Anyhow, the Autolite 2100 you currently have installed uses a "hot air" choke unit that draws fresh air from the carburetor air horn, circulates it to the passenger side exhaust manifold and hot air comes back up to the choke unit. A swap to a 1.08" (480 cfm) Autolite 4100 will retain your "hot air" choke functionality as well as be the least complex regarding linkages, etc.

If you were going to go with an AFTERMARKET carburetor, one choice would be the Holley 1848, which is suitable for use with an automatic transmission and has a "hot air" choke provision. If I was going to go this route I'd get a different banjo inlet fitting though and STILL use the OEM aluminum spacer plate with PCV tube.

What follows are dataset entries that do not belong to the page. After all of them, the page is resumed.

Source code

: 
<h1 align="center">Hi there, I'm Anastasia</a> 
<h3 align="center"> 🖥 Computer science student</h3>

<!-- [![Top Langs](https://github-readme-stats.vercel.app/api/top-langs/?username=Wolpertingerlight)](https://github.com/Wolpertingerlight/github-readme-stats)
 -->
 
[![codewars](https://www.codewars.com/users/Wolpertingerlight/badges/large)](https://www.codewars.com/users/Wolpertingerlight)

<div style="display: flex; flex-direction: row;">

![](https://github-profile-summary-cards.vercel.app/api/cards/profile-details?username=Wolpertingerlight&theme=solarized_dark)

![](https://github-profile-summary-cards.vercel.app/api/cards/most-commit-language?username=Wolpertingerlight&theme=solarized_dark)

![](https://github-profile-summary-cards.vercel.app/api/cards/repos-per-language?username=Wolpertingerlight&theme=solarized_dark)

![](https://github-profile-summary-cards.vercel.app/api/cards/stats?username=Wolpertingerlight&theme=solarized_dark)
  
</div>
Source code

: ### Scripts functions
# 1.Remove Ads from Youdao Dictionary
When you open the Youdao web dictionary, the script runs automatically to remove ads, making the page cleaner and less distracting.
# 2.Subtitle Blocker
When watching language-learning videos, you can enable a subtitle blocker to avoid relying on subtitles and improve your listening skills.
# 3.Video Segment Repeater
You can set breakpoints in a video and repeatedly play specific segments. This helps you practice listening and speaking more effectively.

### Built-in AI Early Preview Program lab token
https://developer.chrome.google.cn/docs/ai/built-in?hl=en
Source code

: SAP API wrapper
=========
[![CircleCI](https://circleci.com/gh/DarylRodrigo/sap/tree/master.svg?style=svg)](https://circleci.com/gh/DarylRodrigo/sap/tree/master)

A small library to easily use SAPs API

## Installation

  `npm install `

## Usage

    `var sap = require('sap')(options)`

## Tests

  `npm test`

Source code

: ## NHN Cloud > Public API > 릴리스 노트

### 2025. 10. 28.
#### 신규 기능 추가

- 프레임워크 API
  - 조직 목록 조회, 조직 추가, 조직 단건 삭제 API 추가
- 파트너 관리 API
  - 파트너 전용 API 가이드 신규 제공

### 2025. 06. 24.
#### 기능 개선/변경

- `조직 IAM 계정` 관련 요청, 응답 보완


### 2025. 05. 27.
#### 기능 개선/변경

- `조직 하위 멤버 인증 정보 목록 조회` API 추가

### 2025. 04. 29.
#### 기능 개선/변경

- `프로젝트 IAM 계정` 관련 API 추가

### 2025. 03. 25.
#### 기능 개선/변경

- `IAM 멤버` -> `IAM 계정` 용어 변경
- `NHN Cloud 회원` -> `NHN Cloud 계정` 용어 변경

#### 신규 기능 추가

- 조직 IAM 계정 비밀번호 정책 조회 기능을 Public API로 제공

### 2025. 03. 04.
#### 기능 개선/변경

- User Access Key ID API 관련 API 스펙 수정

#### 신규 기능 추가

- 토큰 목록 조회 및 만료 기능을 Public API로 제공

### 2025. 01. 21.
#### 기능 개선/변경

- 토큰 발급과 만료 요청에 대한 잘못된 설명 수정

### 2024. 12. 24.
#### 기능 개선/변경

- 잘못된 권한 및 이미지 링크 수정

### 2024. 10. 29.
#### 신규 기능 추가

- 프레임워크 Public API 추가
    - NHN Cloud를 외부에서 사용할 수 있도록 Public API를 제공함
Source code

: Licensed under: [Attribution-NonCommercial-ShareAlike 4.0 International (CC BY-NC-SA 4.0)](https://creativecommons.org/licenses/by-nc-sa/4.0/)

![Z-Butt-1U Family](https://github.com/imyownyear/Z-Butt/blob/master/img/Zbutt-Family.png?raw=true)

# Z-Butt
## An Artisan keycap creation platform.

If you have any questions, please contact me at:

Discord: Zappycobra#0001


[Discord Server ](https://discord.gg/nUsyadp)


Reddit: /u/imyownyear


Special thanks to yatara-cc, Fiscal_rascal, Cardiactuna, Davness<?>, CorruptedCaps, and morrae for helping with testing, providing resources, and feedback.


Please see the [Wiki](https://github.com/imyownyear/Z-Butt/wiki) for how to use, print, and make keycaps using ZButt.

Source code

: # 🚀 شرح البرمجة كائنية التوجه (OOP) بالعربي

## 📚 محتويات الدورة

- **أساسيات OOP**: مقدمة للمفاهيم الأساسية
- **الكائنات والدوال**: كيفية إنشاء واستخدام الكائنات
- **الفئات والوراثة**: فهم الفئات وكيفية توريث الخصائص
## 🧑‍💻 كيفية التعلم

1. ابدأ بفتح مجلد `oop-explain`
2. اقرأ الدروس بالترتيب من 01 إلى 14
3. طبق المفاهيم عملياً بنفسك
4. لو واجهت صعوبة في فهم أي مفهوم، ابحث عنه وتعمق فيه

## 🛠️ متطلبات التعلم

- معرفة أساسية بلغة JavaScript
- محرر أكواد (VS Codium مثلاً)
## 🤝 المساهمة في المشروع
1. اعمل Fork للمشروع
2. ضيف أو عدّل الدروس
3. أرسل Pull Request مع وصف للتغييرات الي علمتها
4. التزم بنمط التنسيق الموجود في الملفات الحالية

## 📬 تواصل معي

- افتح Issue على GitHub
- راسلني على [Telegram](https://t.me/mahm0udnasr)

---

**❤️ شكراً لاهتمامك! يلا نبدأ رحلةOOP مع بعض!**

Another choice would be the Summit M2008VS500 with electric choke, which would be connected to your alternator Stator post and would do away with the choke tubes (and would help facilitate things if you were going to install headers or the HiPo exhaust manifolds). I'd again use the OEM aluminum carburetor spacer with PCV. You'd have to check with Summit about the Holley 11-4 dashpot... it's the one used with the Holley 4010-4011 which is pretty similar to the Summit carb. You might not even NEED one, but better to be safe than sorry.







Thanks for all this insight.



I was thinking about going with the carburetor and installing a manual choke cable. What are your thoughts?


As far as smog emissions. I removed it all and plan on selling it.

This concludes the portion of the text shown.